-- Problem details --
Every entry should be returned exactly. Omit none of them.

Excerpted data Start Marker

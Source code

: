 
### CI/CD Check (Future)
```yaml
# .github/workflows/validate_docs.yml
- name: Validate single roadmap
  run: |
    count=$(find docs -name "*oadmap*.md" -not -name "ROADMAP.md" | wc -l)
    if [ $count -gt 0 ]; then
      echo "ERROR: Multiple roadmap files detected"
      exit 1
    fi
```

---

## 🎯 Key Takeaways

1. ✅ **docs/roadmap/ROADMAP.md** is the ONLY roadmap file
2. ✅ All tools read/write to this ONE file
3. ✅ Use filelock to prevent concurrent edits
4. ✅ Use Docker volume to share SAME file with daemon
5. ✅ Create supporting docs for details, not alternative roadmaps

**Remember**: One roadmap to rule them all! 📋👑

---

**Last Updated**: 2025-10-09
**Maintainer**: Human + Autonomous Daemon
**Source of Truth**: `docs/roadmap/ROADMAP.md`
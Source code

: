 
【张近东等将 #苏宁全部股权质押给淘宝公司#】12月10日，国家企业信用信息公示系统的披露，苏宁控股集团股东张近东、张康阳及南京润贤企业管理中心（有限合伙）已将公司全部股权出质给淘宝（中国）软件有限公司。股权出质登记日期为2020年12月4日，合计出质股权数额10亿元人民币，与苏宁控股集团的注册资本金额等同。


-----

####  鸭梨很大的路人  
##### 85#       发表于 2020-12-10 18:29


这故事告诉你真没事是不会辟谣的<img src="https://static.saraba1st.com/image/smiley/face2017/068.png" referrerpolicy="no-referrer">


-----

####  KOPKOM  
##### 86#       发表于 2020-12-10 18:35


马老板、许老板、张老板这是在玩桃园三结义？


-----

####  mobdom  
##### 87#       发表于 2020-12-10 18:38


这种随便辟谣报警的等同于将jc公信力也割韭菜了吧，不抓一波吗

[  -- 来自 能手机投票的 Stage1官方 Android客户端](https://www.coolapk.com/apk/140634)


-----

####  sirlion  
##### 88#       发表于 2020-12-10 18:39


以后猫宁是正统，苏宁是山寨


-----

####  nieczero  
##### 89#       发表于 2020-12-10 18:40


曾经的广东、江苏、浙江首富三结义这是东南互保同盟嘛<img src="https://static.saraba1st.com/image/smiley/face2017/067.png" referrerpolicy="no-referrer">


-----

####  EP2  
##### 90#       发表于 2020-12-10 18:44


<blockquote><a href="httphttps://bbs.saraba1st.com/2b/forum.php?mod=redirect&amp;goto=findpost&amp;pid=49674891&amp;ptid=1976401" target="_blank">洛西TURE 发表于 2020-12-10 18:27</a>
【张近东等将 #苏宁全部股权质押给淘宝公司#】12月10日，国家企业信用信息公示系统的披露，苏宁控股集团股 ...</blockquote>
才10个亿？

Excerpted data End Marker

-- Response to the task --
Source code

: 
### CI/CD Check (Future)
```yaml
# .github/workflows/validate_docs.yml
- name: Validate single roadmap
  run: |
    count=$(find docs -name "*oadmap*.md" -not -name "ROADMAP.md" | wc -l)
    if [ $count -gt 0 ]; then
      echo "ERROR: Multiple roadmap files detected"
      exit 1
    fi
```

---

## 🎯 Key Takeaways

1. ✅ **docs/roadmap/ROADMAP.md** is the ONLY roadmap file
2. ✅ All tools read/write to this ONE file
3. ✅ Use filelock to prevent concurrent edits
4. ✅ Use Docker volume to share SAME file with daemon
5. ✅ Create supporting docs for details, not alternative roadmaps

**Remember**: One roadmap to rule them all! 📋👑

---

**Last Updated**: 2025-10-09
**Maintainer**: Human + Autonomous Daemon
**Source of Truth**: `docs/roadmap/ROADMAP.md`
Source code

: 
【张近东等将 #苏宁全部股权质押给淘宝公司#】12月10日，国家企业信用信息公示系统的披露，苏宁控股集团股东张近东、张康阳及南京润贤企业管理中心（有限合伙）已将公司全部股权出质给淘宝（中国）软件有限公司。股权出质登记日期为2020年12月4日，合计出质股权数额10亿元人民币，与苏宁控股集团的注册资本金额等同。


-----

####  鸭梨很大的路人  
##### 85#       发表于 2020-12-10 18:29


这故事告诉你真没事是不会辟谣的<img src="https://static.saraba1st.com/image/smiley/face2017/068.png" referrerpolicy="no-referrer">


-----

####  KOPKOM  
##### 86#       发表于 2020-12-10 18:35


马老板、许老板、张老板这是在玩桃园三结义？


-----

####  mobdom  
##### 87#       发表于 2020-12-10 18:38


这种随便辟谣报警的等同于将jc公信力也割韭菜了吧，不抓一波吗

[  -- 来自 能手机投票的 Stage1官方 Android客户端](https://www.coolapk.com/apk/140634)


-----

####  sirlion  
##### 88#       发表于 2020-12-10 18:39


以后猫宁是正统，苏宁是山寨


-----

####  nieczero  
##### 89#       发表于 2020-12-10 18:40


曾经的广东、江苏、浙江首富三结义这是东南互保同盟嘛<img src="https://static.saraba1st.com/image/smiley/face2017/067.png" referrerpolicy="no-referrer">


-----

####  EP2  
##### 90#       发表于 2020-12-10 18:44


<blockquote><a href="httphttps://bbs.saraba1st.com/2b/forum.php?mod=redirect&amp;goto=findpost&amp;pid=49674891&amp;ptid=1976401" target="_blank">洛西TURE 发表于 2020-12-10 18:27</a>
【张近东等将 #苏宁全部股权质押给淘宝公司#】12月10日，国家企业信用信息公示系统的披露，苏宁控股集团股 ...</blockquote>
才10个亿？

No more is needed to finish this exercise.